# lapply and sapply

1: Basic Building Blocks 2: Workspace and Files 3: Sequences of Numbers
4: Vectors 5: Missing Values 6: Subsetting Vectors
7: Matrices and Data Frames 8: Logic 9: Functions
10: lapply and sapply 11: vapply and tapply 12: Looking at Data
13: Simulation 14: Dates and Times 15: Base Graphics

| In this lesson, you'll learn how to use lapply() and sapply(), the two most important
| members of R's *apply family of functions, also known as loop functions.

| These powerful functions, along with their close relatives (vapply() and tapply(),
| among others) offer a concise and convenient means of implementing the
| Split-Apply-Combine strategy for data analysis.

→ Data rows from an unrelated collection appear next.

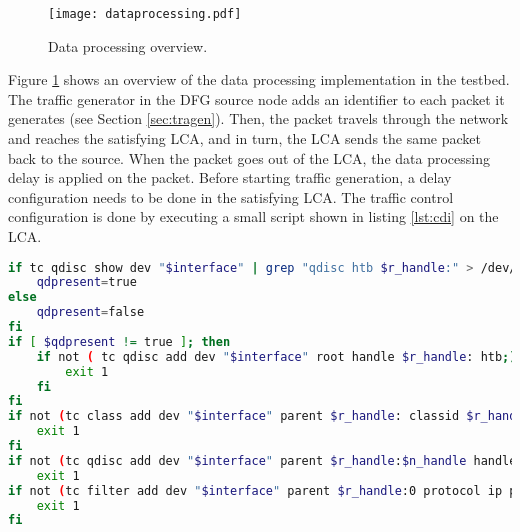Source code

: \begin{figure}[H]
	\begin{center}
		\resizebox{\textwidth}{!}
		{\texttt{[image: dataprocessing.pdf]}}
		\caption{Data processing overview.}
		\label{fig:dataproc}
	\end{center}
\end{figure}

Figure \ref{fig:dataproc} shows an overview of the data processing implementation in the testbed. The traffic generator in the DFG source node adds an identifier to each packet it generates (see Section \ref{sec:tragen}). Then, the packet travels through the network and reaches the satisfying LCA, and in turn, the LCA sends the same packet back to the source. When the packet goes out of the LCA, the data processing delay is applied on the packet. Before starting traffic generation, a delay configuration needs to be done in the satisfying LCA. The traffic control configuration is done by executing a small script shown in listing \ref{lst:cdi} on the LCA.

\begin{lstlisting}[caption={Configure delay implementation},label={lst:cdi},language=bash,tabsize=2,basicstyle=\footnotesize,breaklines=true, showspaces=false,showstringspaces=false,showtabs=false,frame=single]
if tc qdisc show dev "$interface" | grep "qdisc htb $r_handle:" > /dev/null; then
	qdpresent=true
else
	qdpresent=false
fi
if [ $qdpresent != true ]; then
	if not ( tc qdisc add dev "$interface" root handle $r_handle: htb;) then
		exit 1
	fi
fi
if not (tc class add dev "$interface" parent $r_handle: classid $r_handle:$n_handle htb rate 2500Mbit;) then
	exit 1
fi
if not (tc qdisc add dev "$interface" parent $r_handle:$n_handle handle $n_handle: netem delay ${delay}ms;) then
	exit 1
if not (tc filter add dev "$interface" parent $r_handle:0 protocol ip prio 1 u32 classid 1:$n_handle match u32 $flowid 0xffffffff at 28;) then
	exit 1
fi
\end{lstlisting}

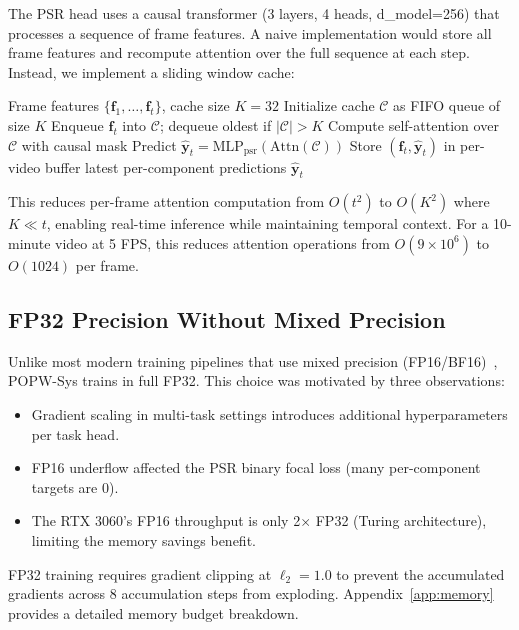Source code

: \documentclass[10pt,twocolumn]{article}
\newcommand{\popwsys}{POPW-Sys}
\begin{document}
The PSR head uses a causal transformer (3 layers, 4 heads, d\_model=256) that processes a sequence of frame features. A naive implementation would store all frame features and recompute attention over the full sequence at each step. Instead, we implement a sliding window cache:

\begin{algorithm}[htbp]
\caption{PSR Causal Transformer with Sliding Cache}
\label{alg:psr-cache}
\begin{algorithmic}[1]
\Require Frame features $\{\mathbf{f}_1, \ldots, \mathbf{f}_t\}$, cache size $K=32$
\State Initialize cache $\mathcal{C}$ as FIFO queue of size $K$
    \State Enqueue $\mathbf{f}_t$ into $\mathcal{C}$; dequeue oldest if $|\mathcal{C}| > K$
    \State Compute self-attention over $\mathcal{C}$ with causal mask
    \State Predict $\hat{\mathbf{y}}_t = \text{MLP}_{\text{psr}}(\text{Attn}(\mathcal{C}))$
    \State Store $(\mathbf{f}_t, \hat{\mathbf{y}}_t)$ in per-video buffer
\EndFor
\State \Return latest per-component predictions $\hat{\mathbf{y}}_t$
\end{algorithmic}
\end{algorithm}

This reduces per-frame attention computation from $O(t^2)$ to $O(K^2)$ where $K \ll t$, enabling real-time inference while maintaining temporal context. For a 10-minute video at 5 FPS, this reduces attention operations from $O(9 \times 10^6)$ to $O(1024)$ per frame.

\subsection{FP32 Precision Without Mixed Precision}

Unlike most modern training pipelines that use mixed precision (FP16/BF16)~\cite{micikevicius2018mixed}, \popwsys{} trains in full FP32. This choice was motivated by three observations:
\begin{itemize}[nosep]
\item Gradient scaling in multi-task settings introduces additional hyperparameters per task head.
\item FP16 underflow affected the PSR binary focal loss (many per-component targets are 0).
\item The RTX 3060's FP16 throughput is only 2$\times$ FP32 (Turing architecture), limiting the memory savings benefit.
\end{itemize}

FP32 training requires gradient clipping at $\ell_2 = 1.0$ to prevent the accumulated gradients across 8 accumulation steps from exploding. Appendix~\ref{app:memory} provides a detailed memory budget breakdown.
\end{document}
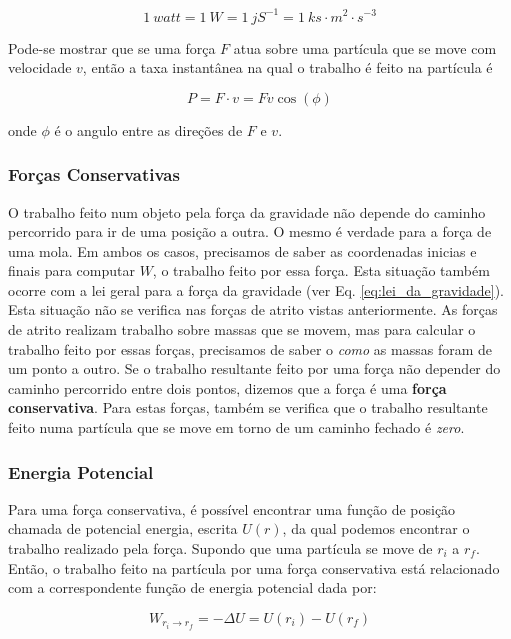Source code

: \begin{equation}
    1\ watt = 1\ W = 1\ jS^{-1}=1\ ks\cdot m^2\cdot s^{-3}
\end{equation}

Pode-se mostrar que se uma força $F$ atua sobre uma partícula que se move com velocidade $v$, então a taxa instantânea na qual o trabalho é feito na partícula é

\begin{equation}
    P=F\cdot v=Fv\cos(\phi)
\end{equation}

onde $\phi$ é o angulo entre as direções de $F$ e $v$.

\subsubsection{Forças Conservativas}
O trabalho feito num objeto pela força da gravidade não depende do caminho percorrido para ir de uma posição a outra. O mesmo é verdade para a força de uma mola. Em ambos os casos, precisamos de saber as coordenadas inicias e finais para computar $W$, o trabalho feito por essa força.
Esta situação também ocorre com a lei geral para a força da gravidade (ver Eq. \ref{eq:lei_da_gravidade}).
Esta situação não se verifica nas forças de atrito vistas anteriormente. As forças de atrito realizam trabalho sobre massas que se movem, mas para calcular o trabalho feito por essas forças, precisamos de saber o \emph{como} as massas foram de um ponto a outro.
Se o trabalho resultante feito por uma força não depender do caminho percorrido entre dois pontos, dizemos que a força é uma \textbf{força conservativa}. Para estas forças, também se verifica que o trabalho resultante feito numa partícula que se move em torno de um caminho fechado é \emph{zero}.

\subsubsection{Energia Potencial}
Para uma força conservativa, é possível encontrar uma função de posição chamada de potencial energia, escrita $U(r)$, da qual podemos encontrar o trabalho realizado pela força.
Supondo que uma partícula se move de $r_i$ a $r_f$. Então, o trabalho feito na partícula por uma força conservativa está relacionado com a correspondente função de energia potencial dada por:

\begin{equation}\label{eq:trabalho-potencial}
    W_{r_i \to r_f}=-\Delta U=U(r_i)-U(r_f)
\end{equation}

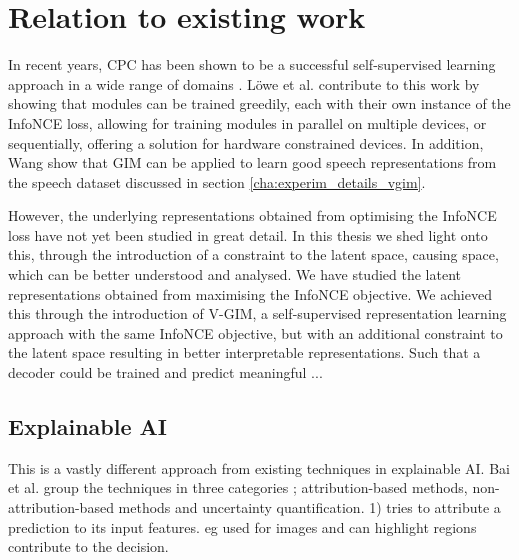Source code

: 
\chapter{Relation to existing work}

In recent years, CPC has been shown to be a successful self-supervised learning approach in a wide range of domains \cite{stackeEvaluationContrastivePredictive2020, dehaanContrastivePredictiveCoding2021, luSemiSupervisedHistologyClassification2019, bhatiSegmentalContrastivePredictive2021b, deldariTimeSeriesChange2021, henaffDataEfficientImageRecognition2020}. Löwe et al. contribute to this work by showing that modules can be trained greedily, each with their own instance of the InfoNCE loss, allowing for training modules in parallel on multiple devices, or sequentially, offering a solution for hardware constrained devices. In addition, Wang \cite{meihanwangSpeechRepresentationLearning2019} show that GIM can be applied to learn good speech representations from the speech dataset discussed in section \ref{cha:experim_details_vgim}.

However, the underlying representations obtained from optimising the InfoNCE loss have not yet been studied in great detail. In this thesis we shed light onto this, through the introduction of a constraint to the latent space, causing space, which can be better understood and analysed. 
	We have studied the latent representations obtained from maximising the InfoNCE objective. 
	We achieved this through the introduction of V-GIM, a self-supervised representation learning approach with the same InfoNCE objective, but with an additional constraint to the latent space resulting in better interpretable representations. Such that a decoder could be trained and predict meaningful ...
	
\section{Explainable AI}
	This is a vastly different approach from existing techniques in explainable AI. Bai et al. group the techniques in three categories \cite{baiExplainableDeepLearning2021}; attribution-based methods, non-attribution-based methods and uncertainty quantification.
	1) tries to attribute a prediction to its input features. eg used for images and can highlight regions contribute to the decision.
	
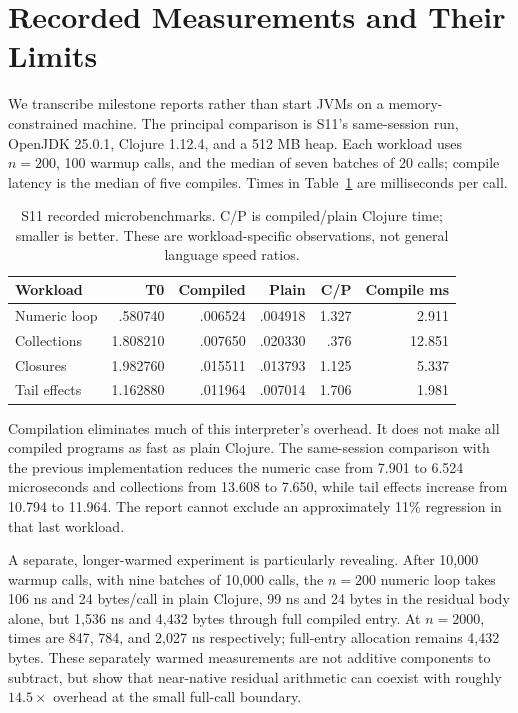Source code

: \documentclass[acmsmall,screen,review,nonacm]{acmart}
\begin{document}
\section{Recorded Measurements and Their Limits}\label{sec:eval}
We transcribe milestone reports rather than start JVMs on a memory-constrained
machine. The principal comparison is S11's same-session run, OpenJDK 25.0.1,
Clojure 1.12.4, and a 512 MB heap. Each workload uses $n=200$, 100 warmup calls,
and the median of seven batches of 20 calls; compile latency is the median of
five compiles. Times in Table~\ref{tab:bench} are milliseconds per call.
\begin{table}[t]
\caption{S11 recorded microbenchmarks. C/P is compiled/plain Clojure time;
smaller is better. These are workload-specific observations, not general
language speed ratios.}\label{tab:bench}
\small
\begin{tabular}{lrrrrr}
\toprule Workload & T0 & Compiled & Plain & C/P & Compile ms\\\midrule
Numeric loop & .580740 & .006524 & .004918 & 1.327 & 2.911\\
Collections & 1.808210 & .007650 & .020330 & .376 & 12.851\\
Closures & 1.982760 & .015511 & .013793 & 1.125 & 5.337\\
Tail effects & 1.162880 & .011964 & .007014 & 1.706 & 1.981\\\bottomrule
\end{tabular}
\end{table}
Compilation eliminates much of this interpreter's overhead. It does not make
all compiled programs as fast as plain Clojure. The same-session comparison
with the previous implementation reduces the numeric case from 7.901 to
6.524 microseconds and collections from 13.608 to 7.650, while tail effects
increase from 10.794 to 11.964. The report cannot exclude an approximately
11\% regression in that last workload.

A separate, longer-warmed experiment is particularly revealing. After 10,000
warmup calls, with nine batches of 10,000 calls, the $n=200$ numeric loop takes
106 ns and 24 bytes/call in plain Clojure, 99 ns and 24 bytes in the residual
body alone, but 1,536 ns and 4,432 bytes through full compiled entry. At
$n=2000$, times are 847, 784, and 2,027 ns respectively; full-entry allocation
remains 4,432 bytes. These separately warmed measurements are not additive
components to subtract, but show that near-native residual arithmetic can
coexist with roughly $14.5\times$ overhead at the small full-call boundary.
\end{document}

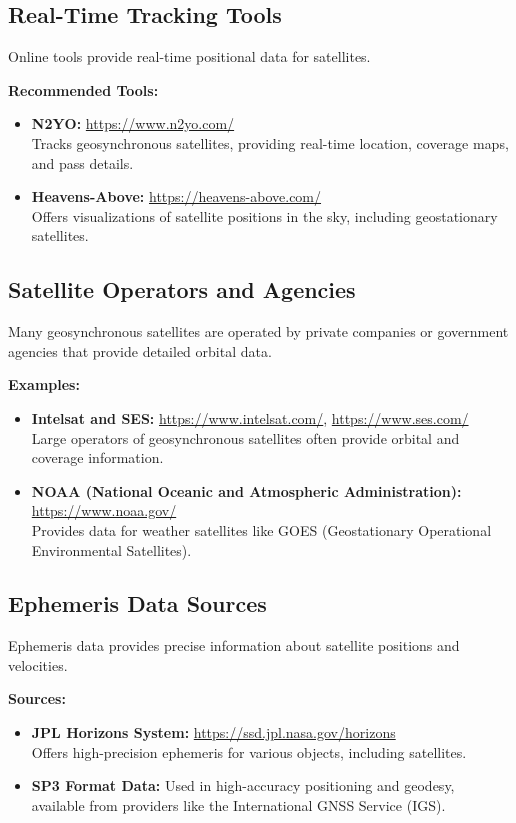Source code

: \subsection{Real-Time Tracking Tools}
Online tools provide real-time positional data for satellites.

\textbf{Recommended Tools:}
\begin{itemize}
    \item \textbf{N2YO:} \href{https://www.n2yo.com/}{https://www.n2yo.com/} \\
    Tracks geosynchronous satellites, providing real-time location, coverage maps, and pass details.
    \item \textbf{Heavens-Above:} \href{https://heavens-above.com/}{https://heavens-above.com/} \\
    Offers visualizations of satellite positions in the sky, including geostationary satellites.
\end{itemize}

\subsection{Satellite Operators and Agencies}
Many geosynchronous satellites are operated by private companies or government agencies that provide detailed orbital data.

\textbf{Examples:}
\begin{itemize}
    \item \textbf{Intelsat and SES:} \href{https://www.intelsat.com/}{https://www.intelsat.com/}, \href{https://www.ses.com/}{https://www.ses.com/} \\
    Large operators of geosynchronous satellites often provide orbital and coverage information.
    \item \textbf{NOAA (National Oceanic and Atmospheric Administration):} \href{https://www.noaa.gov/}{https://www.noaa.gov/} \\
    Provides data for weather satellites like GOES (Geostationary Operational Environmental Satellites).
\end{itemize}

\subsection{Ephemeris Data Sources}
Ephemeris data provides precise information about satellite positions and velocities.

\textbf{Sources:}
\begin{itemize}
    \item \textbf{JPL Horizons System:} \href{https://ssd.jpl.nasa.gov/horizons}{https://ssd.jpl.nasa.gov/horizons} \\
    Offers high-precision ephemeris for various objects, including satellites.
    \item \textbf{SP3 Format Data:} Used in high-accuracy positioning and geodesy, available from providers like the International GNSS Service (IGS).
\end{itemize}

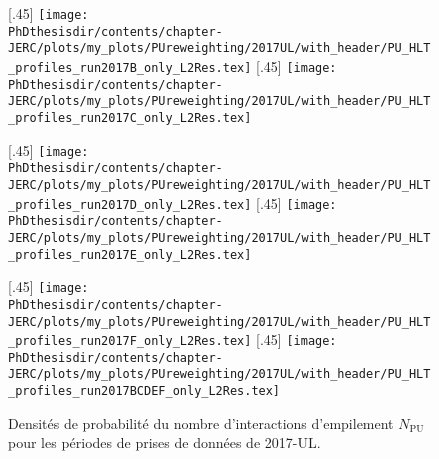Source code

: \begin{figure}[p]
\centering
{}[.45\textwidth]
{\texttt{[image: \\PhDthesisdir/contents/chapter-JERC/plots/my\_plots/PUreweighting/2017UL/with\_header/PU\_HLT\_profiles\_run2017B\_only\_L2Res.tex]}}
\hfill
{}[.45\textwidth]
{\texttt{[image: \\PhDthesisdir/contents/chapter-JERC/plots/my\_plots/PUreweighting/2017UL/with\_header/PU\_HLT\_profiles\_run2017C\_only\_L2Res.tex]}}

\vfill

[.45\textwidth]
{\texttt{[image: \\PhDthesisdir/contents/chapter-JERC/plots/my\_plots/PUreweighting/2017UL/with\_header/PU\_HLT\_profiles\_run2017D\_only\_L2Res.tex]}}
\hfill
{}[.45\textwidth]
{\texttt{[image: \\PhDthesisdir/contents/chapter-JERC/plots/my\_plots/PUreweighting/2017UL/with\_header/PU\_HLT\_profiles\_run2017E\_only\_L2Res.tex]}}

\vfill

[.45\textwidth]
{\texttt{[image: \\PhDthesisdir/contents/chapter-JERC/plots/my\_plots/PUreweighting/2017UL/with\_header/PU\_HLT\_profiles\_run2017F\_only\_L2Res.tex]}}
\hfill
{}[.45\textwidth]
{\texttt{[image: \\PhDthesisdir/contents/chapter-JERC/plots/my\_plots/PUreweighting/2017UL/with\_header/PU\_HLT\_profiles\_run2017BCDEF\_only\_L2Res.tex]}}

\caption[Densités de probabilité de $N_\text{PU}$ pour 2017-UL.]{Densités de probabilité du nombre d'interactions d'empilement $N_\text{PU}$ pour les périodes de prises de données de 2017-UL.}
\label{fig-PU_profile_17UL}
\end{figure}
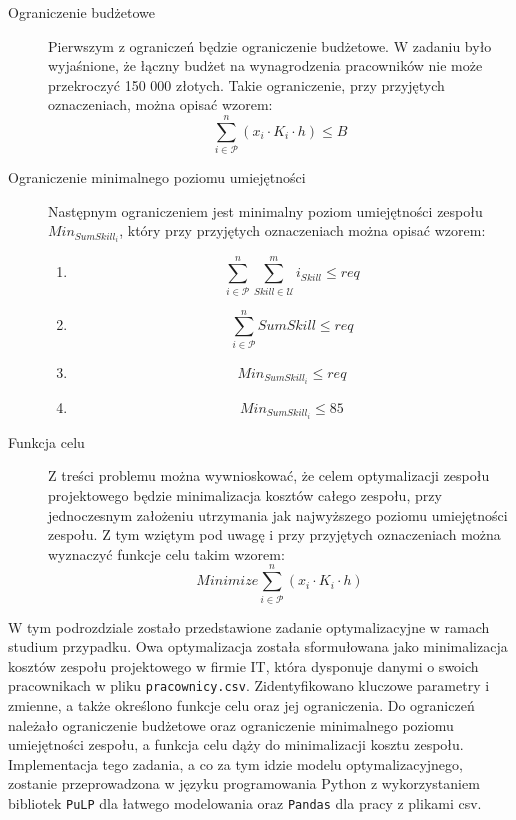     \begin{description}
        \item[Ograniczenie budżetowe] Pierwszym z ograniczeń będzie ograniczenie budżetowe. W zadaniu było wyjaśnione, że łączny budżet na wynagrodzenia pracowników nie może przekroczyć 150 000 złotych. Takie ograniczenie, przy przyjętych oznaczeniach, można opisać wzorem:
            \[
                \sum_{i \in \mathcal{P}}^{n} (x_{i} \cdot K_{i} \cdot h) \leq B
            \]
        
        \item[Ograniczenie minimalnego poziomu umiejętności] Następnym ograniczeniem jest minimalny poziom umiejętności zespołu     $Min_{SumSkill_{i}}$, który przy przyjętych oznaczeniach można opisać wzorem:
            \begin{enumerate}
                \item 
                    \[
                        \sum_{i \in \mathcal{P}}^{n} \sum_{Skill \in \mathcal{U}}^{m} i_{Skill} \leq req
                    \]
                \item 
                    \[
                        \sum_{i \in \mathcal{P}}^{n} SumSkill \leq req
                    \]      
                \item 
                    \[
                        Min_{SumSkill_{i}} \leq req
                    \]
                \item 
                    \[
                        Min_{SumSkill_{i}} \leq 85
                    \] 
        \end{enumerate} 
        
        \item[Funkcja celu] Z treści problemu można wywnioskować, że celem optymalizacji zespołu projektowego będzie minimalizacja kosztów całego zespołu, przy jednoczesnym założeniu utrzymania jak najwyższego poziomu umiejętności zespołu. Z  tym wziętym pod uwagę i przy przyjętych oznaczeniach można wyznaczyć funkcje celu takim wzorem:
            \[
               Minimize \sum_{i \in \mathcal{P}}^{n} (x_{i} \cdot K_{i} \cdot h)
            \]
    \end{description}

    \par W tym podrozdziale zostało przedstawione zadanie optymalizacyjne w ramach studium przypadku. Owa optymalizacja została sformułowana jako minimalizacja kosztów zespołu projektowego w firmie IT, która dysponuje danymi o swoich pracownikach w pliku \verb|pracownicy.csv|. Zidentyfikowano kluczowe parametry i zmienne, a także określono funkcje celu oraz jej ograniczenia. Do ograniczeń należało ograniczenie budżetowe oraz ograniczenie minimalnego poziomu umiejętności zespołu, a funkcja celu dąży do minimalizacji kosztu zespołu. Implementacja tego zadania, a co za tym idzie modelu optymalizacyjnego, zostanie przeprowadzona w języku programowania Python z wykorzystaniem bibliotek \verb|PuLP| dla łatwego modelowania oraz \verb|Pandas| dla pracy z plikami csv. 
    
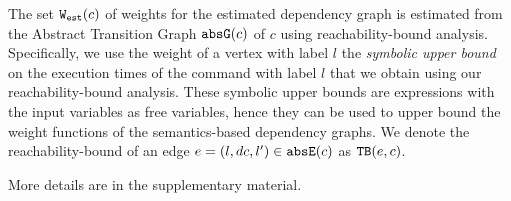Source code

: The set $\mathtt{{W_{est}}}(c)$ of weights for the estimated dependency graph is estimated from 
the Abstract Transition Graph $\mathtt{abs}{\mathtt{G}}(c)$ of $c$ using reachability-bound analysis.
 Specifically, we use the weight of a vertex with label $l$ the \emph{symbolic upper bound} on the 
 execution times of the command with label $l$ that we obtain using our reachability-bound analysis. 
 These symbolic upper bounds are expressions with the input variables as free variables, 
 hence they can be used to upper bound the weight functions of the semantics-based dependency graphs.
We denote the reachability-bound of an edge $e = (l, dc, l') \in \mathtt{abs}{\mathtt{E}}(c)$ as ${\mathtt{TB}}(e, c)$.

More details are in the supplementary material.%
   
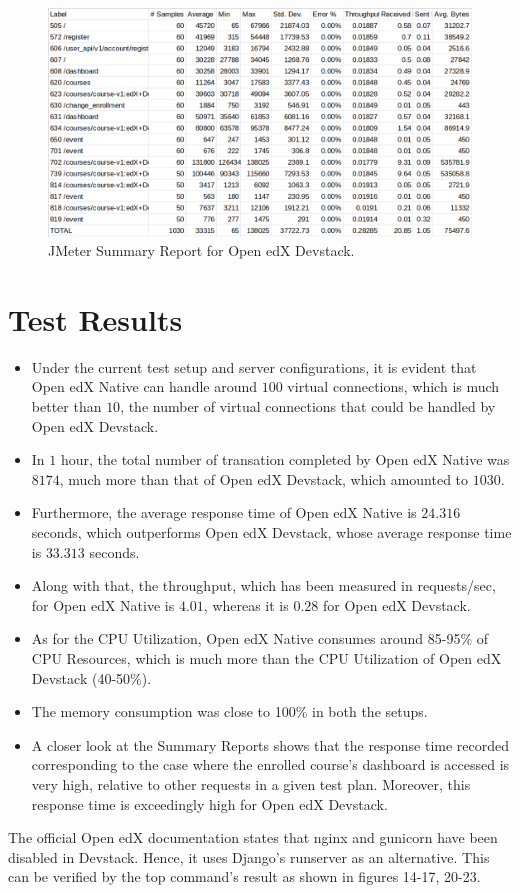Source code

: \documentclass[12pt]{report}
\begin{document}
\begin{figure}[h!]
	\centering
	\includegraphics[width=\textwidth,height=\textheight,keepaspectratio]{intro/4.png}
	\caption{JMeter Summary Report for Open edX Devstack.}
\end{figure}
\clearpage
\section{Test Results} 
\begin{itemize}
	\item Under the current test setup and server configurations, it is evident that Open edX Native can handle around $100$ virtual connections, which is much better than $10$, the number of virtual connections that could be handled by Open edX Devstack.
	\item In $1$ hour, the total number of transation completed by Open edX Native was $8174$, much more than that of Open edX Devstack, which amounted to $1030$.
	\item Furthermore, the average response time of Open edX Native is $24.316$ seconds, which outperforms Open edX Devstack, whose average response time is $33.313$ seconds.
	\item Along with that, the throughput, which has been measured in requests/sec, for Open edX Native is $4.01$, whereas it is $0.28$ for Open edX Devstack.
	\item As for the CPU Utilization, Open edX Native consumes around 85-95\% of CPU Resources, which is much more than the CPU Utilization of Open edX Devstack (40-50\%).
	\item The memory consumption was close to 100\% in both the setups.
	\item A closer look at the Summary Reports shows that the response time recorded corresponding to the case where the enrolled course's dashboard is accessed is very high, relative to other requests in a given test plan. Moreover, this response time is exceedingly high for Open edX Devstack.
\end{itemize}

\par
The official Open edX documentation states that nginx and gunicorn have been disabled in Devstack. Hence, it uses Django's runserver as an alternative. This can be verified by the top command's result as shown in figures 14-17, 20-23.




\end{document}
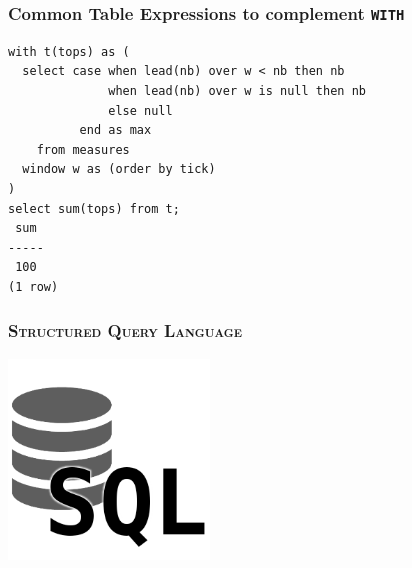 \documentclass{beamer}
\begin{document}
\begin{frame}[fragile]
  \frametitle{Common Table Expressions to complement \texttt{WITH}}

\begin{verbatim}
with t(tops) as (
  select case when lead(nb) over w < nb then nb
              when lead(nb) over w is null then nb
              else null
          end as max
    from measures
  window w as (order by tick)
)
select sum(tops) from t;
 sum 
-----
 100
(1 row)
\end{verbatim}
\end{frame}


\begin{frame}
  \frametitle{\textsc{Structured Query Language}}

  \begin{center}
    \includegraphics[height=2.1in]{sql.png}
  \end{center}
\end{frame}
\end{document}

| Each of the *apply functions will SPLIT up some data into smaller pieces, APPLY a
| function to each piece, then COMBINE the results. A more detailed discussion of this
| strategy is found in Hadley Wickham's Journal of Statistical Software paper titled 'The
| Split-Apply-Combine Strategy for Data Analysis'.

| Throughout this lesson, we'll use the Flags dataset from the UCI Machine Learning
| Repository. This dataset contains details of various nations and their flags. More
| information may be found here: http://archive.ics.uci.edu/ml/datasets/Flags

| Let's jump right in so you can get a feel for how these special functions work!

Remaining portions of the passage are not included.